[Start of Attachment]
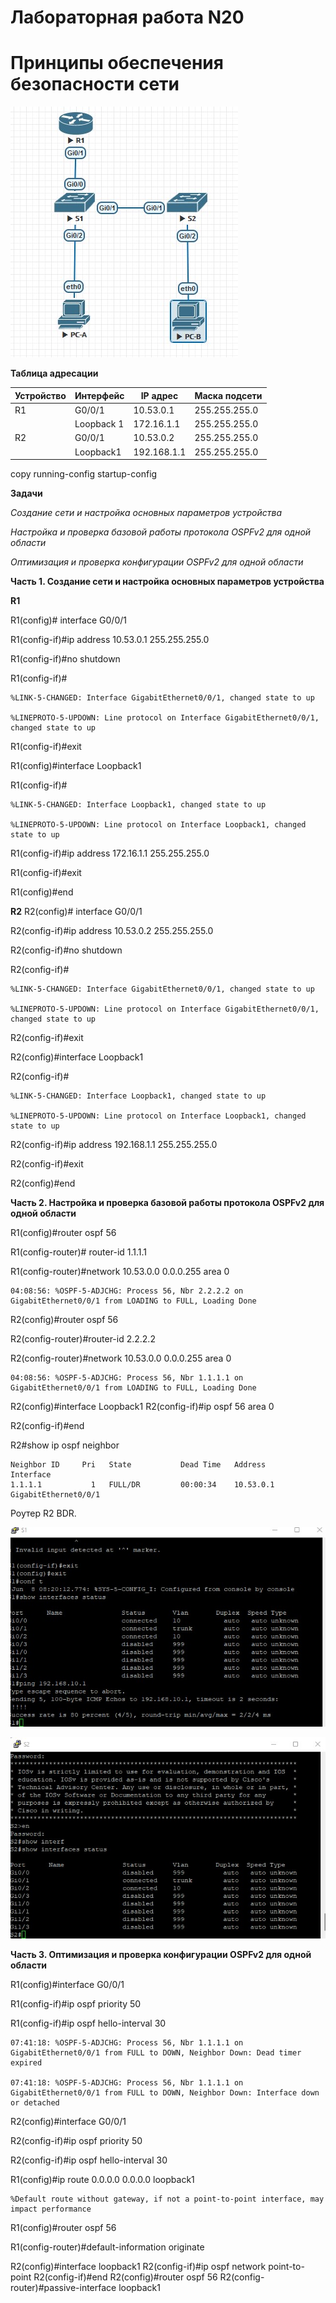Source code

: # Лабораторная работа N20
# Принципы обеспечения безопасности сети

![](https://github.com/netdoms/repozit/blob/main/labs_otus/lab_20/1.jpg "")

**Таблица адресации**

|Устройство|Интерфейс|IP адрес |Маска подсети|
|------|-----------|-----------|-------------|
| R1   | G0/0/1    | 10.53.0.1 |255.255.255.0|
|      |Loopback 1 |172.16.1.1 |255.255.255.0|
| R2   | G0/0/1    |10.53.0.2  |255.255.255.0|
|      | Loopback1 |192.168.1.1|255.255.255.0|

copy running-config startup-config




**Задачи**

*Создание сети и настройка основных параметров устройства*

*Настройка и проверка базовой работы протокола  OSPFv2 для одной области*

*Оптимизация и проверка конфигурации OSPFv2 для одной области*



**Часть 1. Создание сети и настройка основных параметров устройства**

**R1**

R1(config)# interface G0/0/1

R1(config-if)#ip address 10.53.0.1 255.255.255.0

R1(config-if)#no shutdown

R1(config-if)#

    %LINK-5-CHANGED: Interface GigabitEthernet0/0/1, changed state to up

    %LINEPROTO-5-UPDOWN: Line protocol on Interface GigabitEthernet0/0/1, changed state to up

R1(config-if)#exit

R1(config)#interface Loopback1

R1(config-if)#

    %LINK-5-CHANGED: Interface Loopback1, changed state to up

    %LINEPROTO-5-UPDOWN: Line protocol on Interface Loopback1, changed state to up

R1(config-if)#ip address 172.16.1.1  255.255.255.0

R1(config-if)#exit

R1(config)#end

**R2**
R2(config)# interface G0/0/1

R2(config-if)#ip address 10.53.0.2 255.255.255.0

R2(config-if)#no shutdown

R2(config-if)#

    %LINK-5-CHANGED: Interface GigabitEthernet0/0/1, changed state to up

    %LINEPROTO-5-UPDOWN: Line protocol on Interface GigabitEthernet0/0/1, changed state to up

R2(config-if)#exit

R2(config)#interface Loopback1

R2(config-if)#

    %LINK-5-CHANGED: Interface Loopback1, changed state to up

    %LINEPROTO-5-UPDOWN: Line protocol on Interface Loopback1, changed state to up

R2(config-if)#ip address 192.168.1.1  255.255.255.0

R2(config-if)#exit

R2(config)#end




**Часть 2. Настройка и проверка базовой работы протокола OSPFv2 для одной области**

R1(config)#router ospf 56

R1(config-router)# router-id 1.1.1.1

R1(config-router)#network 10.53.0.0 0.0.0.255 area 0

    04:08:56: %OSPF-5-ADJCHG: Process 56, Nbr 2.2.2.2 on GigabitEthernet0/0/1 from LOADING to FULL, Loading Done


R2(config)#router ospf 56

R2(config-router)#router-id 2.2.2.2

R2(config-router)#network 10.53.0.0 0.0.0.255 area 0

    04:08:56: %OSPF-5-ADJCHG: Process 56, Nbr 1.1.1.1 on GigabitEthernet0/0/1 from LOADING to FULL, Loading Done

R2(config)#interface Loopback1
R2(config-if)#ip ospf 56 area 0

R2(config-if)#end


R2#show ip ospf neighbor 

    Neighbor ID     Pri   State           Dead Time   Address         Interface
    1.1.1.1           1   FULL/DR         00:00:34    10.53.0.1       GigabitEthernet0/0/1

Роутер R2 BDR.

![](https://github.com/netdoms/repozit/blob/main/labs_otus/lab_20/2.jpg "")

![](https://github.com/netdoms/repozit/blob/main/labs_otus/lab_20/3.jpg "")

**Часть 3. Оптимизация и проверка конфигурации OSPFv2 для одной области**

R1(config)#interface G0/0/1

R1(config-if)#ip ospf priority 50

R1(config-if)#ip ospf hello-interval 30

    07:41:18: %OSPF-5-ADJCHG: Process 56, Nbr 1.1.1.1 on GigabitEthernet0/0/1 from FULL to DOWN, Neighbor Down: Dead timer expired

    07:41:18: %OSPF-5-ADJCHG: Process 56, Nbr 1.1.1.1 on GigabitEthernet0/0/1 from FULL to DOWN, Neighbor Down: Interface down or detached




R2(config)#interface G0/0/1

R2(config-if)#ip ospf priority 50

R2(config-if)#ip ospf hello-interval 30

R1(config)#ip route 0.0.0.0 0.0.0.0 loopback1

    %Default route without gateway, if not a point-to-point interface, may impact performance

R1(config)#router ospf 56

R1(config-router)#default-information originate


R2(config)#interface loopback1
R2(config-if)#ip ospf network point-to-point
R2(config-if)#end
R2(config)#router ospf 56
R2(config-router)#passive-interface loopback1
[End of Attachment]
Instructions for the task – Repeat the data exactly in full, omitting its pictures.

Final answer –
Source code

: # Лабораторная работа N20
# Принципы обеспечения безопасности сети

![](https://github.com/netdoms/repozit/blob/main/labs_otus/lab_20/1.jpg "")

**Таблица адресации**

|Устройство|Интерфейс|IP адрес |Маска подсети|
|------|-----------|-----------|-------------|
| R1   | G0/0/1    | 10.53.0.1 |255.255.255.0|
|      |Loopback 1 |172.16.1.1 |255.255.255.0|
| R2   | G0/0/1    |10.53.0.2  |255.255.255.0|
|      | Loopback1 |192.168.1.1|255.255.255.0|

copy running-config startup-config




**Задачи**

*Создание сети и настройка основных параметров устройства*

*Настройка и проверка базовой работы протокола  OSPFv2 для одной области*

*Оптимизация и проверка конфигурации OSPFv2 для одной области*



**Часть 1. Создание сети и настройка основных параметров устройства**

**R1**

R1(config)# interface G0/0/1

R1(config-if)#ip address 10.53.0.1 255.255.255.0

R1(config-if)#no shutdown

R1(config-if)#

    %LINK-5-CHANGED: Interface GigabitEthernet0/0/1, changed state to up

    %LINEPROTO-5-UPDOWN: Line protocol on Interface GigabitEthernet0/0/1, changed state to up

R1(config-if)#exit

R1(config)#interface Loopback1

R1(config-if)#

    %LINK-5-CHANGED: Interface Loopback1, changed state to up

    %LINEPROTO-5-UPDOWN: Line protocol on Interface Loopback1, changed state to up

R1(config-if)#ip address 172.16.1.1  255.255.255.0

R1(config-if)#exit

R1(config)#end

**R2**
R2(config)# interface G0/0/1

R2(config-if)#ip address 10.53.0.2 255.255.255.0

R2(config-if)#no shutdown

R2(config-if)#

    %LINK-5-CHANGED: Interface GigabitEthernet0/0/1, changed state to up

    %LINEPROTO-5-UPDOWN: Line protocol on Interface GigabitEthernet0/0/1, changed state to up

R2(config-if)#exit

R2(config)#interface Loopback1

R2(config-if)#

    %LINK-5-CHANGED: Interface Loopback1, changed state to up

    %LINEPROTO-5-UPDOWN: Line protocol on Interface Loopback1, changed state to up

R2(config-if)#ip address 192.168.1.1  255.255.255.0

R2(config-if)#exit

R2(config)#end




**Часть 2. Настройка и проверка базовой работы протокола OSPFv2 для одной области**

R1(config)#router ospf 56

R1(config-router)# router-id 1.1.1.1

R1(config-router)#network 10.53.0.0 0.0.0.255 area 0

    04:08:56: %OSPF-5-ADJCHG: Process 56, Nbr 2.2.2.2 on GigabitEthernet0/0/1 from LOADING to FULL, Loading Done


R2(config)#router ospf 56

R2(config-router)#router-id 2.2.2.2

R2(config-router)#network 10.53.0.0 0.0.0.255 area 0

    04:08:56: %OSPF-5-ADJCHG: Process 56, Nbr 1.1.1.1 on GigabitEthernet0/0/1 from LOADING to FULL, Loading Done

R2(config)#interface Loopback1
R2(config-if)#ip ospf 56 area 0

R2(config-if)#end


R2#show ip ospf neighbor 

    Neighbor ID     Pri   State           Dead Time   Address         Interface
    1.1.1.1           1   FULL/DR         00:00:34    10.53.0.1       GigabitEthernet0/0/1

Роутер R2 BDR.

![](https://github.com/netdoms/repozit/blob/main/labs_otus/lab_20/2.jpg "")

![](https://github.com/netdoms/repozit/blob/main/labs_otus/lab_20/3.jpg "")

**Часть 3. Оптимизация и проверка конфигурации OSPFv2 для одной области**

R1(config)#interface G0/0/1

R1(config-if)#ip ospf priority 50

R1(config-if)#ip ospf hello-interval 30

    07:41:18: %OSPF-5-ADJCHG: Process 56, Nbr 1.1.1.1 on GigabitEthernet0/0/1 from FULL to DOWN, Neighbor Down: Dead timer expired

    07:41:18: %OSPF-5-ADJCHG: Process 56, Nbr 1.1.1.1 on GigabitEthernet0/0/1 from FULL to DOWN, Neighbor Down: Interface down or detached




R2(config)#interface G0/0/1

R2(config-if)#ip ospf priority 50

R2(config-if)#ip ospf hello-interval 30

R1(config)#ip route 0.0.0.0 0.0.0.0 loopback1

    %Default route without gateway, if not a point-to-point interface, may impact performance

R1(config)#router ospf 56

R1(config-router)#default-information originate


R2(config)#interface loopback1
R2(config-if)#ip ospf network point-to-point
R2(config-if)#end
R2(config)#router ospf 56
R2(config-router)#passive-interface loopback1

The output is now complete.